If you ask questions like that, I feel that the only answers you could get are problems that "reduce to the maximum clique". That would be a mistake. There are many problems in practice where finding a maximum clique is thought of as a subroutine, as it is not the most expensive part of the algorithm.
Finding cliques is known to be NP-Hard, and depending on the instances it is or it is not. NP Hard does not mean anything in practice.
My (reduced) own experience tells me that I would prefer 1000 times to deal with a maximum clique problem that with a TSP, or worse : an integer multiflow. Max clique is for me one of the "kind" NP-hard problems.
And it means that I sometimes reduce problems to Max Clique because it can be done this way, and because I know that I will get the result fast in practice (and also because I already have all the functions available, so there is nothing new to code).

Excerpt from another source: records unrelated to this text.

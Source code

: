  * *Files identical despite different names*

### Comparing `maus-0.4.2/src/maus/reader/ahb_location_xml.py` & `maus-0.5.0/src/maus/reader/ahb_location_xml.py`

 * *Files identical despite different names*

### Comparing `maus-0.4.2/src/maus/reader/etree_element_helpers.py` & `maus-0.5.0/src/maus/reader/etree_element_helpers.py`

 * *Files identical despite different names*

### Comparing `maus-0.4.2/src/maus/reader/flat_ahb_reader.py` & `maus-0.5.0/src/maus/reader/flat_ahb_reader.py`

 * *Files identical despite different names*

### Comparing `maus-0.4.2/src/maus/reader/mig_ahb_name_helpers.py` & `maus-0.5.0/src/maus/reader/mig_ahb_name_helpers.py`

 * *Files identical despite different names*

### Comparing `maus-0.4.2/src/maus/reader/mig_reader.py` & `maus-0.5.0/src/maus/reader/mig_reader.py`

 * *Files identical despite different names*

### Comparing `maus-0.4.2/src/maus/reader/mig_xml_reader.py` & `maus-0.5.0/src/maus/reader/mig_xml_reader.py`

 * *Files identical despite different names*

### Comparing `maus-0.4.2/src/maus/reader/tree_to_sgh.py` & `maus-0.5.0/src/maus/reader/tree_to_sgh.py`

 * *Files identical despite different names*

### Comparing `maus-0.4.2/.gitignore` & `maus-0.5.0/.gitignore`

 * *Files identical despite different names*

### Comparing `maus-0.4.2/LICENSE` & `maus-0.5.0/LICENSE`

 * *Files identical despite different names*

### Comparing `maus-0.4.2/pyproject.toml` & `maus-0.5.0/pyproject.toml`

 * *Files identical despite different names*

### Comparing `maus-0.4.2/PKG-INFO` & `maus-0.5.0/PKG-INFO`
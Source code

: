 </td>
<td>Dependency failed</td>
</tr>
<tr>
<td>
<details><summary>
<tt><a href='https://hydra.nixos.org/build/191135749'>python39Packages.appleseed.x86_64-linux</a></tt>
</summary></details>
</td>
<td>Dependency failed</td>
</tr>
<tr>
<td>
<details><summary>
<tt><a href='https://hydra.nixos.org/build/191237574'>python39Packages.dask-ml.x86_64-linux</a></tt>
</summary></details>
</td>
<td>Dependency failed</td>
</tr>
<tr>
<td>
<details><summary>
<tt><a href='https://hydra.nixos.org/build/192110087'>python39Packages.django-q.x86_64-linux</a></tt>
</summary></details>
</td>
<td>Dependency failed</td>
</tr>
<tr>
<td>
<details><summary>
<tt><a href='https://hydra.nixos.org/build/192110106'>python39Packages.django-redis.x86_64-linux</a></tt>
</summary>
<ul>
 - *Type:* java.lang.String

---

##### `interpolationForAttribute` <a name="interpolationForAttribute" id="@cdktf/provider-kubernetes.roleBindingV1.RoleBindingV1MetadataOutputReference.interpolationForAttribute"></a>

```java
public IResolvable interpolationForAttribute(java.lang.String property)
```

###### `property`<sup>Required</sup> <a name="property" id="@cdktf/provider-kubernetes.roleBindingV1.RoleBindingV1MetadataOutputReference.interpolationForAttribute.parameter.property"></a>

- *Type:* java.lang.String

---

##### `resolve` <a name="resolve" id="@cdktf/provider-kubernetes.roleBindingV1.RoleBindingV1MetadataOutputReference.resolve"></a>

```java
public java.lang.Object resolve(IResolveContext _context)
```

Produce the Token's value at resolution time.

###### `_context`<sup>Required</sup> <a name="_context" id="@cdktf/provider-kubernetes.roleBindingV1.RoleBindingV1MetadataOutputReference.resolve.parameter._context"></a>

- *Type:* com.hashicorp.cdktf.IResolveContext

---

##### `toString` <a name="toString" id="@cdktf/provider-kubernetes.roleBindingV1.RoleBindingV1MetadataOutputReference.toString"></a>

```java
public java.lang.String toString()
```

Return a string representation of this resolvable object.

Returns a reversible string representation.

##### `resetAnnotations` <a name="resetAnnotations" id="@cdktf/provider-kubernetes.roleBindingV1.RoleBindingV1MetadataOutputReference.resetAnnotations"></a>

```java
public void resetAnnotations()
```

If you are interested in pratical problems that can be formulated immediately as a max clique problem, I am afraid you will not find many. Practical problems have their own aspect. However, I solved one thousand time "Max Clique" problems, often on optimization problems which would not have required it, because Max Clique is, somehow, an easy problem, and because it is so general of aspect.
I guess the last time I computed a maximum independent set (which is exactly the same) was in order to obtain a decomposition of a graph (a partition of its edges into copies of a given graph).
The graph had hundreds of nodes, and solving the max clique problem on it was very far from being the bottleneck.